A sampling of the comments:
"Your disgraceful treatment of Ms. Warren is yet further validation of my decision to move away from North Carolina. You are a bully, sir, and politically so regressive as to be a fossil. I hope your mother is disappointed in you. You ought to know better."
"Just checking to see if you have apologized yet. We will stick around. As long as Ms. Warren sticking up for us we will continue to stick up for her. Kind of like as long as the big banks continue to give you money, you will continue to make sure they screw the rest of us. Well not quite the same, but you get the idea."
"I heard the conversation: You were rude, arrogant and peevishly childish. Our country needs people to work together to get us out of this rut. Your behavior shows you are not interested in that."
A few supportive comments were mixed in, but the critics dominated the page.
The Food and Drug Administration had a similar experience recently when it announced it was seeking an injunction against an Amish farmer in Pennsylvania for selling unpasteurized milk to a buyer's club in Maryland.
Such "raw milk" is legal in many states, but not in Maryland. Advocates argue that pasteurization destroys beneficial properties as well as pathogens, and that proper production techniques can keep it safe to drink. The FDA disagrees, but what really angered the agency's critics was the revelation that it had been targeting the farmer for more than a year, including infiltrating the buyer's club with undercover agents.
"Raw Milk has sustained our civilization for centuries. Pasteurized milk has poisoned us for 50 years. GET OUT OF MY FOOD SUPPLY."
"Could you post where we CAN buy raw milk? Let me get this straight.
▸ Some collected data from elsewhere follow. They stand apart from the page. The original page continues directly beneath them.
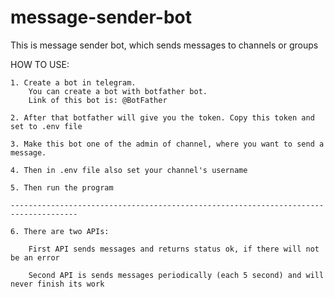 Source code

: # message-sender-bot
This is message sender bot, which sends messages to channels or groups



HOW TO USE:
    
    1. Create a bot in telegram. 
        You can create a bot with botfather bot.
        Link of this bot is: @BotFather
    
    2. After that botfather will give you the token. Copy this token and set to .env file

    3. Make this bot one of the admin of channel, where you want to send a message. 

    4. Then in .env file also set your channel's username

    5. Then run the program

    -------------------------------------------------------------------------------------

    6. There are two APIs:

        First API sends messages and returns status ok, if there will not be an error
        
        Second API is sends messages periodically (each 5 second) and will never finish its work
Raw milk is bad and [genetically-modified foods] are good?"
"I find it funny how the FDA has determined that all the foods that the human race has been consuming since the dawn of history are now suddenly unhealthy for us. Really, it's a crime to sell or consume raw milk, the ONLY kind of milk people drank until about a century ago? Yet it's ok to eat chemically enhanced, processed, unnatural foods that are proven to make us sick. FDA=Hypocrisy."
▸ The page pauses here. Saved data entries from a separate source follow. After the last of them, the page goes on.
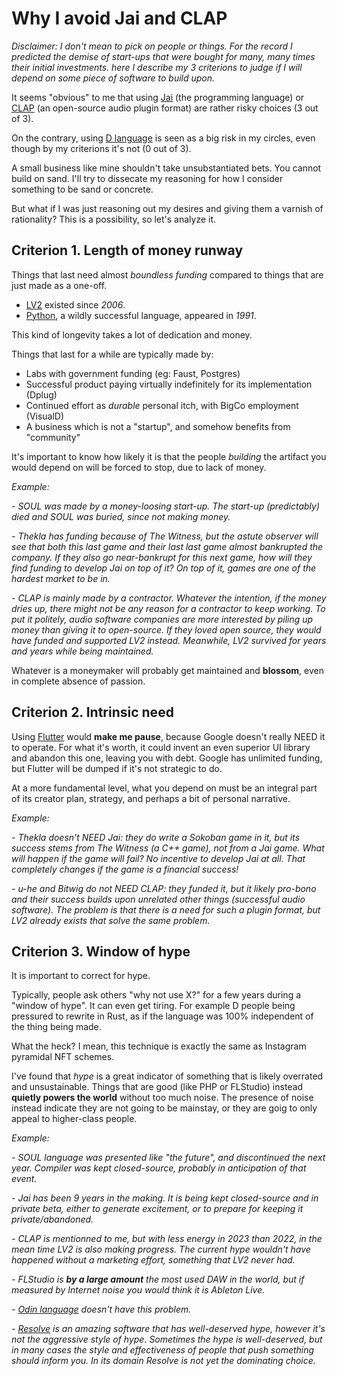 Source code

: # Why I avoid Jai and CLAP


_Disclaimer: I don't mean to pick on people or things. For the record I predicted the demise of start-ups that were bought for many, many times their initial investments. here I describe my 3 criterions to judge if I will depend on some piece of software to build upon._

It seems "obvious" to me that using [Jai](https://en.wikipedia.org/wiki/Jonathan_Blow#Jai_language) (the programming language) or [CLAP](https://en.wikipedia.org/wiki/CLever_Audio_Plug-in) (an open-source audio plugin format) are rather risky choices (3 out of 3).

On the contrary, using [D language](https://dlang.org/) is seen as a big risk in my circles, even though by my criterions it's not (0 out of 3).

A small business like mine shouldn't take unsubstantiated bets. You cannot build on sand. I'll try to dissecate my reasoning for how I consider something to be sand or concrete.

But what if I was just reasoning out my desires and giving them a varnish of rationality? This is a possibility, so let's analyze it.



## Criterion 1. Length of money runway

Things that last need almost _boundless funding_ compared to things that are just made as a one-off. 
- [LV2](https://fr.wikipedia.org/wiki/LV2_(plugin)) existed since _2006_.
- [Python](https://en.wikipedia.org/wiki/Python_(programming_language)), a wildly successful language, appeared in _1991_.

This kind of longevity takes a lot of dedication and money.

Things that last for a while are typically made by:
- Labs with government funding (eg: Faust, Postgres)
- Successful product paying virtually indefinitely for its implementation (Dplug)
- Continued effort as _durable_ personal itch, with BigCo employment (VisualD)
- A business which is not a "startup", and somehow benefits from "community"

It's important to know how likely it is that the people _building_ the artifact you would depend on will be forced to stop, due to lack of money.


_Example:_

_- SOUL was made by a money-loosing start-up. The start-up (predictably) died and SOUL was buried, since not making money._

_- Thekla has funding because of The Witness, but the astute observer will see that both this last game and their last last game almost bankrupted the company. If they also go near-bankrupt for this next game, how will they find funding to develop Jai on top of it? On top of it, games are one of the hardest market to be in._

_- CLAP is mainly made by a contractor. Whatever the intention, if the money dries up, there might not be any reason for a contractor to keep working. To put it politely, audio software companies are more interested by piling up money than giving it to open-source. If they loved open source, they would have funded and supported LV2 instead. Meanwhile, LV2 survived for years and years while being maintained._

Whatever is a moneymaker will probably get maintained and **blossom**, even in complete absence of passion.


## Criterion 2. Intrinsic need

Using [Flutter](https://flutter.dev/) would **make me pause**, because Google doesn't really NEED it to operate. For what it's worth, it could invent an even superior UI library and abandon this one, leaving you with debt. Google has unlimited funding, but Flutter will be dumped if it's not strategic to do.

At a more fundamental level, what you depend on must be an integral part of its creator plan, strategy, and perhaps a bit of personal narrative.

_Example:_

_- Thekla doesn't NEED Jai: they do write a Sokoban game in it, but its success stems from The Witness (a C++ game), not from a Jai game. What will happen if the game will fail? No incentive to develop Jai at all. That completely changes if the game is a financial success!_

_- u-he and Bitwig do not NEED CLAP: they funded it, but it likely pro-bono and their success builds upon unrelated other things (successful audio software). The problem is that there is a need for such a plugin format, but LV2 already exists that solve the same problem._


## Criterion 3. Window of hype

It is important to correct for hype.

Typically, people ask others "why not use X?" for a few years during a "window of hype". It can even get tiring. For example D people being pressured to rewrite in Rust, as if the language was 100% independent of the thing being made.

What the heck? I mean, this technique is exactly the same as Instagram pyramidal NFT schemes.

I've found that _hype_ is a great indicator of something that is likely overrated and unsustainable. Things that are good (like PHP or FLStudio) instead **quietly powers the world** without too much noise. The presence of noise instead indicate they are not going to be mainstay, or they are goig to only appeal to higher-class people.

_Example:_

_- SOUL language was presented like "the future", and discontinued the next year. Compiler was kept closed-source, probably in anticipation of that event._

_- Jai has been 9 years in the making. It is being kept closed-source and in private beta, either to generate excitement, or to prepare for keeping it private/abandoned._

_- CLAP is mentionned to me, but with less energy in 2023 than 2022, in the mean time LV2 is also making progress. The current hype wouldn't have happened without a marketing effort, something that LV2 never had._

_- FLStudio is **by a large amount** the most used DAW in the world, but if measured by Internet noise you would think it is Ableton Live._

_- [Odin language](https://odin-lang.org/) doesn't have this problem._

_- [Resolve](https://www.blackmagicdesign.com/products/davinciresolve) is an amazing software that has well-deserved hype, however it's not the aggressive style of hype. Sometimes the hype is well-deserved, but in many cases the style and effectiveness of people that push something should inform you. In its domain Resolve is not yet the dominating choice._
After the flood of comments began, in early May, the FDA reset its page so that only FDA's own official posts would show by default. Visitors have to click a link labeled "most recent" to see the posts from others. In announcing the change on its page, FDA wrote: "We have changed the default view of our fan page to make it easier for people to find FDA information. Thanks for all your feedback!"
We'd like to hope that McHenry, FDA's leaders and other government officials who may be besieged by such Facebook feedback in the future take it to heart. The social network and government's use of it is giving the public an unprecedented opportunity to communicate directly to government officials. A government truly interested in listening to its constituents now has a direct way to do that.